The 17-times Grand Slam winner will turn 36 in 2017 and has been out for several months with a knee injury, but he was happy to look forward as crowds of schoolchildren watched him play beach tennis with the premier of Western Australia Colin Barnett on Cottesloe Beach in Perth.
Federer, who is in the city to play mixed doubles in the Hopman Cup with compatriot Belinda Bencic, said: "I'm really positive. I took these six months off so I would be playing for hopefully another two to three years, not just another six months or so. So my mindset is for the long term."
Fans booking corporate hospitality for The Championships, Wimbledon may be particularly excited by Federer's declaration of intent.
It was at the All England Club in 2001 that a 19-year-old from Switzerland announced his talent to the world with an epic victory over reigning champion and seven-time Wimbledon winner Pete Sampras. It symbolised the passing of the baton to the next generation as Federer went on to win seven titles of his own, playing a game that matched huge power and consistency with touches of incomparable wizardry.

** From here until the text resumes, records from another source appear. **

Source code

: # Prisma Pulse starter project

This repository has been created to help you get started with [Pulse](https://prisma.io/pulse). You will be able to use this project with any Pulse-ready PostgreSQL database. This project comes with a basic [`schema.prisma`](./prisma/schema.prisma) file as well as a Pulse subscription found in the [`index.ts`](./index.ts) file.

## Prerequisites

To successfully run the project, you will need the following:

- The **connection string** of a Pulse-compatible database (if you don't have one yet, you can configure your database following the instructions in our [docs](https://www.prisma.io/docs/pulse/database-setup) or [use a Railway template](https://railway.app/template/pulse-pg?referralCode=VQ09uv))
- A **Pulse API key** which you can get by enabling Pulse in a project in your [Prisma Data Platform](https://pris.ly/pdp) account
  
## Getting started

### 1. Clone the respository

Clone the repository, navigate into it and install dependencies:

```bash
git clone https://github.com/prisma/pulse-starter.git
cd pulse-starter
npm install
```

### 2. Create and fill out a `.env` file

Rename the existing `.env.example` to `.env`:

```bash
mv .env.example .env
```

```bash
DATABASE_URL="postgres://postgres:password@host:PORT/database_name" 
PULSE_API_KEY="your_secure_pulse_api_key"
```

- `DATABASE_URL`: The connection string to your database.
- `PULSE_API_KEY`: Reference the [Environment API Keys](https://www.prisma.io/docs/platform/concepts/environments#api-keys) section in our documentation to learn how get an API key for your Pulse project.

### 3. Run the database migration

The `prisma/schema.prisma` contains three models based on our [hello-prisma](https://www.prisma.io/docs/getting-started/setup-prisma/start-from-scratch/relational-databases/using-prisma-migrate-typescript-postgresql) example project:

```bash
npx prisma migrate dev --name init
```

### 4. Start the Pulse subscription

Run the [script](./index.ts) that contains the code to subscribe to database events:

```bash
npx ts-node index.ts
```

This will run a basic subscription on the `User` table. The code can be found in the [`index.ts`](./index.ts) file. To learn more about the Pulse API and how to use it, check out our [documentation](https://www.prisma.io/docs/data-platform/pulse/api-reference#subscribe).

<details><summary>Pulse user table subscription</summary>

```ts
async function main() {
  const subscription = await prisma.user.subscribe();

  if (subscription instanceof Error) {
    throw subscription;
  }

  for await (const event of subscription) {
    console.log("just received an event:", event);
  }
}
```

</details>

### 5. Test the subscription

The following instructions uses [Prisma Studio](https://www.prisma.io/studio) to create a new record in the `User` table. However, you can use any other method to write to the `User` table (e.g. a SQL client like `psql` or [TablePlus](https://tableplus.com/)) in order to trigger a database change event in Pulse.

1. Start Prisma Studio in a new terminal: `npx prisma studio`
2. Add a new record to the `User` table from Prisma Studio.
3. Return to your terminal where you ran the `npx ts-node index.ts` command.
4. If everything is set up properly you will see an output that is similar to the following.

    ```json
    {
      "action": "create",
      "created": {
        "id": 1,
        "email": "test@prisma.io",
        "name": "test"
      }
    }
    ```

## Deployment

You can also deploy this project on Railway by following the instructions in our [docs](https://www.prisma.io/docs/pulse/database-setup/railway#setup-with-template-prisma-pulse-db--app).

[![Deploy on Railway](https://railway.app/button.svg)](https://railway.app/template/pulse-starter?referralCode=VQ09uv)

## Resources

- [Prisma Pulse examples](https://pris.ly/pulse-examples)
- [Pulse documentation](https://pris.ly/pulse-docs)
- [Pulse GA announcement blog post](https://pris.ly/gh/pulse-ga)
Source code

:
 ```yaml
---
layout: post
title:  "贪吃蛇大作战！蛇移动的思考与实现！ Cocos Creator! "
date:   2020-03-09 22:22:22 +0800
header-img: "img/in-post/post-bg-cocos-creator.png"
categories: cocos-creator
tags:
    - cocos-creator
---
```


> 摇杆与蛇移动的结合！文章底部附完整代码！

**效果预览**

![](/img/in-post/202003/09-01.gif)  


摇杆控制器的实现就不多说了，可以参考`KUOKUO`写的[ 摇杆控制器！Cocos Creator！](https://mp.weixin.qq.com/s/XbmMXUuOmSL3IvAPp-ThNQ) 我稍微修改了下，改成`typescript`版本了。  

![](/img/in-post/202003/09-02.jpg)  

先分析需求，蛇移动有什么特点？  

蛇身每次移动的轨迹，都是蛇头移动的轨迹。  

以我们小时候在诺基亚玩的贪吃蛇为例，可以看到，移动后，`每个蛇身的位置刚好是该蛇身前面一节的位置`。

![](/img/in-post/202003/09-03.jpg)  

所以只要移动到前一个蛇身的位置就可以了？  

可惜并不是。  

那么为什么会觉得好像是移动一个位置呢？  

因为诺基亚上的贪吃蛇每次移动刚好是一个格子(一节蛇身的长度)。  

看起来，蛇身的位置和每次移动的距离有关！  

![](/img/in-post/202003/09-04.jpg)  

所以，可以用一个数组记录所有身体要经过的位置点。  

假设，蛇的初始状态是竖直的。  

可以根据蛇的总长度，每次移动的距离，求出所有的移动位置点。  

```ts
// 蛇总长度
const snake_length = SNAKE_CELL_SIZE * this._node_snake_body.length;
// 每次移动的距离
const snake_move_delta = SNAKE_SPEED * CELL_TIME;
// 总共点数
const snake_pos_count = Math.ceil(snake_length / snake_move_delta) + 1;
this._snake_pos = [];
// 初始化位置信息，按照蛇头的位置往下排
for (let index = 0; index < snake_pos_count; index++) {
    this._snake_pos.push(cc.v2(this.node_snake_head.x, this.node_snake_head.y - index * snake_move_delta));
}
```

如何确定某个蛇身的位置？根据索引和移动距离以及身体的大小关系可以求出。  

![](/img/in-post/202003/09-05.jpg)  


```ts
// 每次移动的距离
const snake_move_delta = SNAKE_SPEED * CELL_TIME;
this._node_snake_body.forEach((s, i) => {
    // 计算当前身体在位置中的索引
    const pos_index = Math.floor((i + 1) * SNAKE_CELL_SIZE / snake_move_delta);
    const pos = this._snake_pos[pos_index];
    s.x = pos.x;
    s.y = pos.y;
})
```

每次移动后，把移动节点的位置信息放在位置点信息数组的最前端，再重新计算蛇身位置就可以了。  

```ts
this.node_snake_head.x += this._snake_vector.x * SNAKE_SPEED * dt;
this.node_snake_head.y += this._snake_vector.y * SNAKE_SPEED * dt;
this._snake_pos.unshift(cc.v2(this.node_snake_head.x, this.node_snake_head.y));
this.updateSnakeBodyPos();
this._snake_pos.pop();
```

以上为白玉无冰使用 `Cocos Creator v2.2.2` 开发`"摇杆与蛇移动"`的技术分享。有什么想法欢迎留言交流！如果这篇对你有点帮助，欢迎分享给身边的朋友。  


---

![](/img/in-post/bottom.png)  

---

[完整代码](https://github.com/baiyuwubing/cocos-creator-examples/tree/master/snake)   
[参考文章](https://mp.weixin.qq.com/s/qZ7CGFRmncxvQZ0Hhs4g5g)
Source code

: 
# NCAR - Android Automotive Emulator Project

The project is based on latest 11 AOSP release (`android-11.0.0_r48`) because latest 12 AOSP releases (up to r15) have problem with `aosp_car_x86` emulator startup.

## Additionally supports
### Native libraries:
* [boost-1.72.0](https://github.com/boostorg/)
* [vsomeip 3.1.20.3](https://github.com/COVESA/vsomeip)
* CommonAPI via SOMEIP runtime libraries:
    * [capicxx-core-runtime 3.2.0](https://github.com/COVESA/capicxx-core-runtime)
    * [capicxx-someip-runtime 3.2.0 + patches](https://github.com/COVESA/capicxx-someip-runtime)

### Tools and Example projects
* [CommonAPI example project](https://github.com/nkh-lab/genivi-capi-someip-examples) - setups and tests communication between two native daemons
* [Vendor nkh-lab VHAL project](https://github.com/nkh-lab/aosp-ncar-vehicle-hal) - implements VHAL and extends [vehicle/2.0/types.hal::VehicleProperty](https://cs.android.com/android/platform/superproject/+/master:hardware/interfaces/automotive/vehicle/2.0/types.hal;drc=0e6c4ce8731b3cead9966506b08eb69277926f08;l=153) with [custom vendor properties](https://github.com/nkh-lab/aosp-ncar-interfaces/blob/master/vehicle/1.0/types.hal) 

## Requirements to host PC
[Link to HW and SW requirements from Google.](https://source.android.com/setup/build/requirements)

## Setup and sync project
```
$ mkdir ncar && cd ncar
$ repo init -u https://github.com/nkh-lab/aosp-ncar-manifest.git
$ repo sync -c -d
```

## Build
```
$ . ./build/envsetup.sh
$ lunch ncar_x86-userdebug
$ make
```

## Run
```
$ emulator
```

Novak Djokovic has twice stood in the way of a record eighth title, and the challenge of adding one more Grand Slam could be beyond Federer as Andy Murray makes centre court his own. But even if he is unable to go all the way again, the news that Roger Federer is back and will be a part of Wimbledon fortnight this year and next at least will delight tennis lovers.
The Hopman Cup is a popular event for players beginning the season as they prepare for the Australian Open, which starts on January 16th.
Andy Murray has played in it several times in recent years, but has opted to take part in the Mubadala World tennis Championship in Abu Dhabi this time, followed by the Qatar Open in Doha.
Murray said that after losing five Australian Open finals he wanted to prepare differently for the year's first Grand Slam.